The two states join Rhode Island and Kentucky in raising cigarette taxes this year; Rhode Island's tax is now the highest in the country at $3.46 as of April 10. Mississippi's 68 cent tax is about half the national average of $1.23 per pack.
States bordering Mississippi with lower state cigarette taxes include: Louisiana, 36 cents; Alabama, 42.5 cents; and Tennessee, 62 cents. Opponents of the increase cited those lower taxes as a reason not to enact an increase. The Mississippi bill, however, did not follow Arkansas' example to retain sales in border cities.
Regardless, the bill (HB 364) includes the state tax commission's revenue estimates: $30.74 million for the rest of this year, and $112.9 million for 2010. The legislature reduced the 2010 estimate to just under $106.2 million and warned that the state can expect reduced revenue year over year, because some smokers will quit because of the increased cost. Advocates of the bill say that reduced tobacco-related medical expenses and increased productivity will more than offset the declining revenue.
The bill also specifies that some of the tax revenue will go into the fund that rebates counties for discounts on car tag fees. Originally funded by taxes on new car sales, the fund went bankrupt this year in the wake of the national economic downturn that has severely curtailed sales.
Legislators point to the national recession for making the tax a necessity. Barbour, for example, had been the state's opponent-in-chief of the increase since he took office in 2004. A former tobacco lobbyist who still makes money from tobacco lobbying efforts (although indirectly through a blind trust), Barbour had repeatedly vetoed cigarette tax increases that reached his desk during his tenure. He finally relented last year, when a commission he appointed to study the state's tax situation recommended an increase, but continued to influence the Senate's decision to reduce the proposed $1 tax contained in the original House-passed bill.
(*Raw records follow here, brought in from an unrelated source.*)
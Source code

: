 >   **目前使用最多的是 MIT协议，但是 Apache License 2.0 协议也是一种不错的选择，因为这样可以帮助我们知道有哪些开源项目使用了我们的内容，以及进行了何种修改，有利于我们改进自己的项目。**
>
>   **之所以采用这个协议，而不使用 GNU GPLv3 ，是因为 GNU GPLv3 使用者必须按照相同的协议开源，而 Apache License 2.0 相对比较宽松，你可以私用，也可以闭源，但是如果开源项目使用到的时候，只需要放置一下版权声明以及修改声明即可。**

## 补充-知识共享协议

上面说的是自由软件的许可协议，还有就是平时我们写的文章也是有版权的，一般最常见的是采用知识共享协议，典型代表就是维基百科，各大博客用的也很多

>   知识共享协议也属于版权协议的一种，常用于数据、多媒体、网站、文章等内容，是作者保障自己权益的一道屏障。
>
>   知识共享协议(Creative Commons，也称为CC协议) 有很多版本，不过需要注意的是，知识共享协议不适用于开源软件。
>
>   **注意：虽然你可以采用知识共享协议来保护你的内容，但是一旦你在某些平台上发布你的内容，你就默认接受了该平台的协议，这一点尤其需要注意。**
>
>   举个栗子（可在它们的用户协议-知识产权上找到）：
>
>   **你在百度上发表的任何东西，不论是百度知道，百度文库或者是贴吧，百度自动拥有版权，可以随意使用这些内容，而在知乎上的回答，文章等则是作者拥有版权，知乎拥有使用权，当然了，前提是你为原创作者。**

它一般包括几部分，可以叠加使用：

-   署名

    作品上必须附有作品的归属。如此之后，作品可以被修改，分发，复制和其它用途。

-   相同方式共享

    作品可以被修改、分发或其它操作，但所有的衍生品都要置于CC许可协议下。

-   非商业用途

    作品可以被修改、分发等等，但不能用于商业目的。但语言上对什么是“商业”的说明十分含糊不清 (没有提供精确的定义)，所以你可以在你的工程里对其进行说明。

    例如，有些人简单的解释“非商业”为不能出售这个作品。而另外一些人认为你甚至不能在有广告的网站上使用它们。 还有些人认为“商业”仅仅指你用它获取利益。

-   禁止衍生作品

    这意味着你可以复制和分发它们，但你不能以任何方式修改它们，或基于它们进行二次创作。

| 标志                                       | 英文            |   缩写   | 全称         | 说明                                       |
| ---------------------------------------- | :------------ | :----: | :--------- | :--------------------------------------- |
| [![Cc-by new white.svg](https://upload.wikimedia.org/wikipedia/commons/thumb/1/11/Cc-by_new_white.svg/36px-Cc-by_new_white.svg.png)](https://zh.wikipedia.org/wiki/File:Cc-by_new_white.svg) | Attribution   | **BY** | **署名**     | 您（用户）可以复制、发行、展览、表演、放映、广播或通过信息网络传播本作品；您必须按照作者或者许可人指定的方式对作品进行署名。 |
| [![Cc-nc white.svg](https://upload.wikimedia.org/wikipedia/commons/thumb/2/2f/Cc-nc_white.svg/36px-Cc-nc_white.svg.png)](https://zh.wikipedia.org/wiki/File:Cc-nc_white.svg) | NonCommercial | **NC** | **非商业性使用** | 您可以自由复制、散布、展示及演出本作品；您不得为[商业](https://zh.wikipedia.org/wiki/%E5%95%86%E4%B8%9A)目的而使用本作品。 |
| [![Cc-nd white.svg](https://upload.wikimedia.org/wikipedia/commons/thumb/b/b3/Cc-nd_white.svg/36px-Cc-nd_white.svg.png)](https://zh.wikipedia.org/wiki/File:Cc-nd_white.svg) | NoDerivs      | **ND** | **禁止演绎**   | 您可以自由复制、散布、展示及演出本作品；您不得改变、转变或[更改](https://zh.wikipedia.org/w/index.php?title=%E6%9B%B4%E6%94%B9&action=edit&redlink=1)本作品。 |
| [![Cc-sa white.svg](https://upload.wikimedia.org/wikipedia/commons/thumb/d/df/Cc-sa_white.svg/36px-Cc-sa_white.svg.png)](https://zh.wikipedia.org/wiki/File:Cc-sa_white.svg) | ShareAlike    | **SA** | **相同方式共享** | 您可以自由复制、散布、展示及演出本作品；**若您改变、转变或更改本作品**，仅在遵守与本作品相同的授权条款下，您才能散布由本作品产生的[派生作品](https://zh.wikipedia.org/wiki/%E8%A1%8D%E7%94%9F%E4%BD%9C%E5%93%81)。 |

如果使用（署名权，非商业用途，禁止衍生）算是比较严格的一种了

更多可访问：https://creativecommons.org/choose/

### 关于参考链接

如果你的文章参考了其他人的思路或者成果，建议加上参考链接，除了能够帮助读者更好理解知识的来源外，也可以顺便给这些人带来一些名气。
Combined with an estimated $400 million budget shortfall for the current fiscal year, Barbour apparently is in no position to veto bills raising additional tax revenue for the state, despite his adamant campaign promises to the contrary. He is currently pushing the legislature hard to enact a hotly contested bill taxing hospital gross revenues, estimated to raise the $90 million needed to cover the state's perennial Medicaid shortfall. The governor is threatening $571 million cuts to the program, which provides medical care to the poor, if lawmakers don't pass the bill.
"Legislators need to face up to the fact that this budget isn't business as usual," Barbour said yesterday in a statement. "Even with the federal stimulus money, there is not enough revenue to cover everything everybody would like to cover."